Tenaga kerja keahlian khusus. Perlu diatur
mengenai tenaga kerja dengan keahlian khusus, karena adakalanya bagian
pekerjaan tertentu memerlukan keahlian khusus, misal pekerjaan seni pahat.
d.
Material dalam negeri. Tujuan pengaturan
penggunaan material dalam negeri adalah dalam rangka melindungi produksi dalam
negeri sebagai-mana diuraikan penjelasan angka 6 UU No. 18 Tahun 1999.
e.
Dampak lingkungan. Aspek ini disyaratkan
dalam UU No. 18 Tahun 1999 Pasal 22 ayat (2) butir (m) dan Pasal 23 ayat (1)

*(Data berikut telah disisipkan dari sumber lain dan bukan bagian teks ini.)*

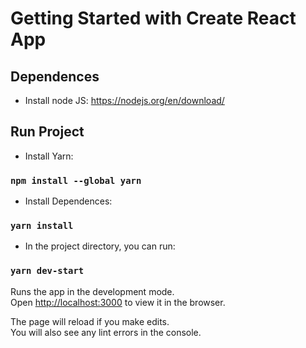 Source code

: # Getting Started with Create React App

## Dependences 

- Install node JS: https://nodejs.org/en/download/

## Run Project

- Install Yarn: 
### `npm install --global yarn`

- Install Dependences: 
### `yarn install`

- In the project directory, you can run:
### `yarn dev-start`

Runs the app in the development mode.\
Open [http://localhost:3000](http://localhost:3000) to view it in the browser.

The page will reload if you make edits.\
You will also see any lint errors in the console.

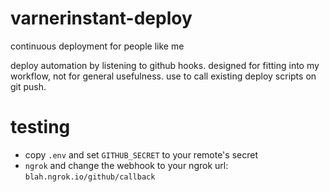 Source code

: # varnerinstant-deploy

continuous deployment for people like me

deploy automation by listening to github hooks. designed for fitting into my workflow, not for general usefulness. use to call existing deploy scripts on git push.

# testing

- copy `.env` and set `GITHUB_SECRET` to your remote's secret
- `ngrok` and change the webhook to your ngrok url: `blah.ngrok.io/github/callback`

butir (m) yang didalamnya harus memuat kewajiban para pihak dalam pemenuhan
ketentuang tentang lingkungan
7.
Aspek
administrasi
a.
Keterangan para pihak. Keterangan para
pihak harus tercantum secara jelas di dalam kontrak. Jika pihak tersebut adalah
perusahaan, maka identitas perusahaan harus jelas termasuk siapa yang berwenang
mewakili dan bertindak atas nama perusahaan. Keharusan pencantuman keterangan para
pihak adalah sebagaimana diatur dalam Pasal 22 ayat (2) UU No. 1999 dan Pasal
23 ayat (1) PP No. 29 Tahun 2000.
b.
Laporan kemajuan pekerjaan. Laporan
kemajuan pekerjaan perlu diatur dalam tata cara beserta format yang baku dan
periode laporan yang biasanya dirinci menjadi laporan harian, mingguan dan
bulanan. Pengaturan laporan kemajuan diperlukan untuk memantau kemajuan
pekerjaan dibandingkan dengan rencana atau jadwal pelaksanaan.
c.
Korespondensi. Korespondensi diperlukan
untuk tertib administrasi mengenai informasi para pihak agar semua dapat
didokumentasikan. Perlu diatur mengenai wakil para pihak, alamat serta bentuk
korespondensi yang disepakati, agar informasi yang diberikan dapat diakui
keabsahannya.
d.
Hubungan kerja atar para pihak. Yang
dimaksud adalah hubungan antara pengguna jasa dengan penyedia jasa, yaitu
menentukan dan mengatur orang atau badan yang mewakili pengguna jasa
dilapangan, demikian juga sebaliknya.
MATERI 11
ASPEK AGRARIA DALAM PEMBANGUNAN
11.1
Definisi
Agraria
Menurut Etimologi Agraria
berasal dari Bahasa latin “Ager” yang
berarti lapangan atau pedusunan. Agraria merupakan salah satu konsep yang
penting dalam pembangunan pertanian dan pedesaan. Namu demikian, konsep ini
masih diliputi oleh berbagai ketidaksepahaman di antara para ahlinya.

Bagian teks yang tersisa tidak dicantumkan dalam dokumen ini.